In the UK, shares in AstraZeneca were recently down more than 1 per cent, while shares in GlaxoSmithKline fell by almost as much. Dublin-based Shire, which specialises in drugs for attention deficit disorders and rare diseases, saw its shares fall 3.5 per cent.

In continental Europe, shares in Switzerland’s Novartis were down by nearly 3 per cent, while Tamiflu-maker Roche saw its shares fall around 2 per cent. That took the Stoxx Europe 600 Health Care index to a loss for the day of more than 2 per cent, extending its weekly decline to just over 3 per cent.

Jake Robbins, global equity fund manager, said: “Healthcare has been regarded as a growth sector due to favourable demographics driving growing demand, but pricing pressure will hit revenues, margins and earnings making the sector less attractive than previously believed.”

Caroline Simmons, deputy head of the UK Investment Office at UBS Wealth Management, said Mr Trump was becoming more vocal about bringing drug prices down, which will continue to have a big impact on European shares.

She told The Independent: “If Mr Trump wants to implement price controls or price caps it will have an impact on European companies, which have big exposure in the US. Unfortunately, shares will continue reacting to his rhetoric and this will in turn increase market volatility."

According to UBS Wealth Management, MSCI Europe healthcare has an average revenue exposure to the US of about 35 per cent.
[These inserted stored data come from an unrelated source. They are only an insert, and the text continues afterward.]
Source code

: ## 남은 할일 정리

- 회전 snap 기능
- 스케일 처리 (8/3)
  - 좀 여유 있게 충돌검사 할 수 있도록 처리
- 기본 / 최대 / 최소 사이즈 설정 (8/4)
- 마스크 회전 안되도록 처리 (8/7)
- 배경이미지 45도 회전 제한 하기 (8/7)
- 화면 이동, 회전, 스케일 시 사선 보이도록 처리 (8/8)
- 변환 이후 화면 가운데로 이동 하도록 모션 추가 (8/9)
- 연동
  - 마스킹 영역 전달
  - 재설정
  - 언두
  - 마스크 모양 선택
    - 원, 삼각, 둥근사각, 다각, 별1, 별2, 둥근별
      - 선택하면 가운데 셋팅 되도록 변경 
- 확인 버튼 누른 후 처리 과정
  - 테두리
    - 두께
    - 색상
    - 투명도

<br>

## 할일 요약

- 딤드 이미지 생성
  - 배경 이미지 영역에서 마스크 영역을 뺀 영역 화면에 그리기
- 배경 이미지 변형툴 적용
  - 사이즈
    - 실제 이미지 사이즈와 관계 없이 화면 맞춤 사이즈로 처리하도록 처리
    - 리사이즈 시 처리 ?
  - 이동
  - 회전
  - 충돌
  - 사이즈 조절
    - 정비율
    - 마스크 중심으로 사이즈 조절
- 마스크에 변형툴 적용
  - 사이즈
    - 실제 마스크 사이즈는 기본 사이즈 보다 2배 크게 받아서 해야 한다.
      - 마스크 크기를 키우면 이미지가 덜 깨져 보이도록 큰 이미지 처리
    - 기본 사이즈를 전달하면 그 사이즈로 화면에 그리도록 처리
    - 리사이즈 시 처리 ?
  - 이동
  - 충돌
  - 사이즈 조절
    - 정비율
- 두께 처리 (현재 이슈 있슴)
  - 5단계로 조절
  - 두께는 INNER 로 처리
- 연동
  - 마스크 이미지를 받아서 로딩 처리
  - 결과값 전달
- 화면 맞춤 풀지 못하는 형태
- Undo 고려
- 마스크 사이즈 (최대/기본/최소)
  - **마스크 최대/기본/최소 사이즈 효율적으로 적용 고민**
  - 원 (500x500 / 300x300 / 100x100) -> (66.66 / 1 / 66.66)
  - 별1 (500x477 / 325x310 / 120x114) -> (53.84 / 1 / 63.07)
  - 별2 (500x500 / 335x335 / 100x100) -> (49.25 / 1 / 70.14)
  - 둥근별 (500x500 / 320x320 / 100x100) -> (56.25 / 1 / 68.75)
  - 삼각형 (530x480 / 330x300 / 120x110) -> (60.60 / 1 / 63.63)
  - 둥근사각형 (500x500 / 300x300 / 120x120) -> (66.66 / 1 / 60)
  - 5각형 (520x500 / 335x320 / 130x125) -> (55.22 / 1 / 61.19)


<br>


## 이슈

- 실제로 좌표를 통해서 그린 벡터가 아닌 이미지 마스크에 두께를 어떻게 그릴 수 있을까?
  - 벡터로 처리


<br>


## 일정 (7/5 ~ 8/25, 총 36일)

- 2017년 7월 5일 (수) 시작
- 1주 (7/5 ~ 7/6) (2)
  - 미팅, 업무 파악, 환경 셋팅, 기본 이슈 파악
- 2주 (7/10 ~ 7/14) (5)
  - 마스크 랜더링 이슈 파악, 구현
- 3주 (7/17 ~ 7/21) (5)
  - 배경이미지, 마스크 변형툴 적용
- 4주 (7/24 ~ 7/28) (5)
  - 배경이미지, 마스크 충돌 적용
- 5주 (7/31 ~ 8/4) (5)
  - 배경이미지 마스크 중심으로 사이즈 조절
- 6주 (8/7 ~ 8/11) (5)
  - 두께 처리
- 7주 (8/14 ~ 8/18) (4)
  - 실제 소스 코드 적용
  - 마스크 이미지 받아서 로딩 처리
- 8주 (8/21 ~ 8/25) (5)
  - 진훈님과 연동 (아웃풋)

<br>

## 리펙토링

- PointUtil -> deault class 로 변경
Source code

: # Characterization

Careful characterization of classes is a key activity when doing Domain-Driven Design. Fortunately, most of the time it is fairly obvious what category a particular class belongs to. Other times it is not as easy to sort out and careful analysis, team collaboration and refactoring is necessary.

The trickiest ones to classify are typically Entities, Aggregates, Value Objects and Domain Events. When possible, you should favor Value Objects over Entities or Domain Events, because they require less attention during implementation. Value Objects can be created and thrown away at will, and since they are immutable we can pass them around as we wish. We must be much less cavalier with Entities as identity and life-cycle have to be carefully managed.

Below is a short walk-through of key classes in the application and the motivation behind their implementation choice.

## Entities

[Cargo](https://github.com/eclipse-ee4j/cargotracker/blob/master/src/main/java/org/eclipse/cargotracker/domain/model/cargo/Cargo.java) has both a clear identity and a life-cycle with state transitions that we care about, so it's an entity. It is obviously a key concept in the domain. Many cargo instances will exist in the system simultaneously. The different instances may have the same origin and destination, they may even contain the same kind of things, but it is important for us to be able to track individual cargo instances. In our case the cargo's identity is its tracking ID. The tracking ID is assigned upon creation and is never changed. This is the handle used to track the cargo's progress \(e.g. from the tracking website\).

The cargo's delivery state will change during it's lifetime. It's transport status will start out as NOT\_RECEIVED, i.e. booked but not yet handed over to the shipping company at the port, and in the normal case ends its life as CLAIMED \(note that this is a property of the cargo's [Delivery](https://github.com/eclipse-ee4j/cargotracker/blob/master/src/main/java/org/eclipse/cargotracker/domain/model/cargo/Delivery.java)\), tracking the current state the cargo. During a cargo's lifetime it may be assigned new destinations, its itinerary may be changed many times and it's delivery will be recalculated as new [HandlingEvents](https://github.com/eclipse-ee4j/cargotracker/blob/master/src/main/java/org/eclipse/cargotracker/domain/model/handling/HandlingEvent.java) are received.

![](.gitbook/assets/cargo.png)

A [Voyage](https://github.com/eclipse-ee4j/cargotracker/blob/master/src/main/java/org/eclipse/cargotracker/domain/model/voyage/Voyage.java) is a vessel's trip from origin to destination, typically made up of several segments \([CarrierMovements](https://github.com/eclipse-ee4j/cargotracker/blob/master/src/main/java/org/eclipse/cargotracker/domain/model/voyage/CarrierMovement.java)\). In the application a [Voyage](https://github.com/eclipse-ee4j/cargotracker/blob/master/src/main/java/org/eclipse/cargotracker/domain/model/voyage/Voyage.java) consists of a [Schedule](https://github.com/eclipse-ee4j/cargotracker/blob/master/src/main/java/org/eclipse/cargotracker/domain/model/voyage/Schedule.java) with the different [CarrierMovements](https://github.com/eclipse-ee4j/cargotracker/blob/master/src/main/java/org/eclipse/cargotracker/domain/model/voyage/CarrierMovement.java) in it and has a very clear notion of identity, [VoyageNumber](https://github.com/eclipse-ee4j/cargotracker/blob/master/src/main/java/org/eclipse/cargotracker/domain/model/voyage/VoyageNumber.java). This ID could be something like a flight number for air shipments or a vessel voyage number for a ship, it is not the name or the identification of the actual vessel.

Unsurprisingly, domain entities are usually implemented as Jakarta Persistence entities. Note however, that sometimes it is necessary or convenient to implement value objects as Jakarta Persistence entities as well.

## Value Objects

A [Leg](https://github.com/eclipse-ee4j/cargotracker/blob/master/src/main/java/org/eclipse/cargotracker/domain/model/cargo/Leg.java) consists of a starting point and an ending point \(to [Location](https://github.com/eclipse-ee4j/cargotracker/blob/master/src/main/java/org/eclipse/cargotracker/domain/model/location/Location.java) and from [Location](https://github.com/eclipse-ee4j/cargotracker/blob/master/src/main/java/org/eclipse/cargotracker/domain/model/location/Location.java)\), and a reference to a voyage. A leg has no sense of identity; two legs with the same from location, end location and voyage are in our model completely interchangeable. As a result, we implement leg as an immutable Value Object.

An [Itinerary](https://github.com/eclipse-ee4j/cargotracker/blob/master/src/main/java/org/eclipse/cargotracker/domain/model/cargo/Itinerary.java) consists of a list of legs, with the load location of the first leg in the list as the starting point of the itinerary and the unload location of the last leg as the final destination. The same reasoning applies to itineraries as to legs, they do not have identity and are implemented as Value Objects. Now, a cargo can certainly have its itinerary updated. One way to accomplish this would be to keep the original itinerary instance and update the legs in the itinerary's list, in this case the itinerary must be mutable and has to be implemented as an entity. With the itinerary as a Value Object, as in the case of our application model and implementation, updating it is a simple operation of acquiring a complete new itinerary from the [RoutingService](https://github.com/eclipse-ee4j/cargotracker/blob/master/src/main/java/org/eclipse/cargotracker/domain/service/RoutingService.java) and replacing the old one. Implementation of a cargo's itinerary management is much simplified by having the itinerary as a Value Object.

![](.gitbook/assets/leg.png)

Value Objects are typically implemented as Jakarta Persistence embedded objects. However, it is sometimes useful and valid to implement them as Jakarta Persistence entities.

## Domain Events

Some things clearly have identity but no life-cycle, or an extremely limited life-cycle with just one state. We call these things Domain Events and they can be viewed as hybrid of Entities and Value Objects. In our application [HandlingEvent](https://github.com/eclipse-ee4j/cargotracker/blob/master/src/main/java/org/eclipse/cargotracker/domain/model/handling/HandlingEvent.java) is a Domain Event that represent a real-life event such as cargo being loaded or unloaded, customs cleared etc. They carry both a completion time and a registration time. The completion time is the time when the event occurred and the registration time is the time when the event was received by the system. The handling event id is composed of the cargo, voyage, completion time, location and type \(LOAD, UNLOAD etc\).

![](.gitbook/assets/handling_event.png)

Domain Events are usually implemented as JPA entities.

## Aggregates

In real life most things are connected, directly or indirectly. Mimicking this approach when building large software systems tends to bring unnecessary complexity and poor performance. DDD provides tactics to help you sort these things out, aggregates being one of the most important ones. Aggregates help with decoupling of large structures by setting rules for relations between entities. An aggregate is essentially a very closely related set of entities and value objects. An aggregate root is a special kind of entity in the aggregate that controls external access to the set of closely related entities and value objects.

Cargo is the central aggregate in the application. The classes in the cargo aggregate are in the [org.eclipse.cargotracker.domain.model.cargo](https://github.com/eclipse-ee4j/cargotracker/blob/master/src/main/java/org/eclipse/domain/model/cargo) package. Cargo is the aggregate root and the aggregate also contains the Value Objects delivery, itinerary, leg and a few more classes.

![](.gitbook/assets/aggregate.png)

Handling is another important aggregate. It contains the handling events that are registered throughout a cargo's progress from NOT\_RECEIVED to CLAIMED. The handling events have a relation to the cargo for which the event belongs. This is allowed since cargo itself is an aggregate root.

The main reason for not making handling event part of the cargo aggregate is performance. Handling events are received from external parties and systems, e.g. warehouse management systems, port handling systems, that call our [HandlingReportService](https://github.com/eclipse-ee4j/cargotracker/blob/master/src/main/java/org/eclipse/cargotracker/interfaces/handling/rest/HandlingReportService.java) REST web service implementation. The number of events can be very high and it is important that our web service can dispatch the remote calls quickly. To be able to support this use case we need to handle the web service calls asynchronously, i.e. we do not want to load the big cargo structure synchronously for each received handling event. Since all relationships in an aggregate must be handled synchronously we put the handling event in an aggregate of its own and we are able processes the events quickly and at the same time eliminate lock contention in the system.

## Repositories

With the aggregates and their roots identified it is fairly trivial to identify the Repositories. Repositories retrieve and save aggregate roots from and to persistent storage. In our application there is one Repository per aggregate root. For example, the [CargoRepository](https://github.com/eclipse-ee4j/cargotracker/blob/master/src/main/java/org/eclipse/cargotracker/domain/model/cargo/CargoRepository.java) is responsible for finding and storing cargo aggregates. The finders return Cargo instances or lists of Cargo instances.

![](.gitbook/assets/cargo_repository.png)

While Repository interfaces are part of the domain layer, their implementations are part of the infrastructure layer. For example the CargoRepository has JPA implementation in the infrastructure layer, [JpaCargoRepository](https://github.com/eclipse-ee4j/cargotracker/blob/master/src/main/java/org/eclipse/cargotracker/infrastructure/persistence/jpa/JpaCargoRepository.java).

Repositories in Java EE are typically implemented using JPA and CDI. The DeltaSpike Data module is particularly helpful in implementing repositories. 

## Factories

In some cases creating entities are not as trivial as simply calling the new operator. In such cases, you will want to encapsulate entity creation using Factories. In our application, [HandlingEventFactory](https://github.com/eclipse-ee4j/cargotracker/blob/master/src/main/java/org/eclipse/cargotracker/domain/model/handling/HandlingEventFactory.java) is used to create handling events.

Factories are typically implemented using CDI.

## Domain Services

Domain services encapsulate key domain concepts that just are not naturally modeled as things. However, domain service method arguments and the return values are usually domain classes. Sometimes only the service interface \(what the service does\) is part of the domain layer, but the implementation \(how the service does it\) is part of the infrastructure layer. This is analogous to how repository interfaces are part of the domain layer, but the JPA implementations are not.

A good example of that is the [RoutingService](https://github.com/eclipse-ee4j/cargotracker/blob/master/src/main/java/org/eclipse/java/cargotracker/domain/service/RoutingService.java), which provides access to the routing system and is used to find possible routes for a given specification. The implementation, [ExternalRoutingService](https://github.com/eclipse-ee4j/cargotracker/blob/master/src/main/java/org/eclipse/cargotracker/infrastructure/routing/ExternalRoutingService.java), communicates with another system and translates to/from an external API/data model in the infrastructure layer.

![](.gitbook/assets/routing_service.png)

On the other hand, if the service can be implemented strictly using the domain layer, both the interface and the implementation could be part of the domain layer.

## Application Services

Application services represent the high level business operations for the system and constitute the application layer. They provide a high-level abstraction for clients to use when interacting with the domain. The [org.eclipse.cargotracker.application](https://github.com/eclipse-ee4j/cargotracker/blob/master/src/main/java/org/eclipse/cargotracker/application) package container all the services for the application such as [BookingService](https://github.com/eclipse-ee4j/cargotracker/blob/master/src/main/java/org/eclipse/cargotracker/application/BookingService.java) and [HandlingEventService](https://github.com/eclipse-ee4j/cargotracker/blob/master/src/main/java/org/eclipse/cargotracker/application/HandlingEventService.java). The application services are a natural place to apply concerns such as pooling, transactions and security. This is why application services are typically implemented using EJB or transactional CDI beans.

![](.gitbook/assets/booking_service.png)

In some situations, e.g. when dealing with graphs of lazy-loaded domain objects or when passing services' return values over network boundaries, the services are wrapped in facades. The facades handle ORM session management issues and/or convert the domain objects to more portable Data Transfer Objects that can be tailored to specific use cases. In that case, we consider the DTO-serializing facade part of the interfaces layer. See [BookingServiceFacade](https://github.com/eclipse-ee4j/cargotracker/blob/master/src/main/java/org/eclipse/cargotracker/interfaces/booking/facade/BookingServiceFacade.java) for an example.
At a company level this ranges from negligible exposure to 75 per cent.

Shares in Johnson & Johnson, Pfizer, Merck, Amgen, AbbVie, Bristol-Myers Squibb, Gilead, Celgene and Eli Lilly, all fell between 1 and 5 per cent on Wednesday.

Speaking to members of the press for the first time since swinging to victory in hotly contested election battle in November, Mr Trump said: “We have to get our drug industry coming back. Our drug industry has been disastrous.”

“They supply our drugs but they don't make them here, to a large extent. And the other thing we have to do is create new bidding procedures for the drug industry, because they're getting away with murder”.

Mr Trump, who takes office in eight days, suggested during his press conference that there should be price controls.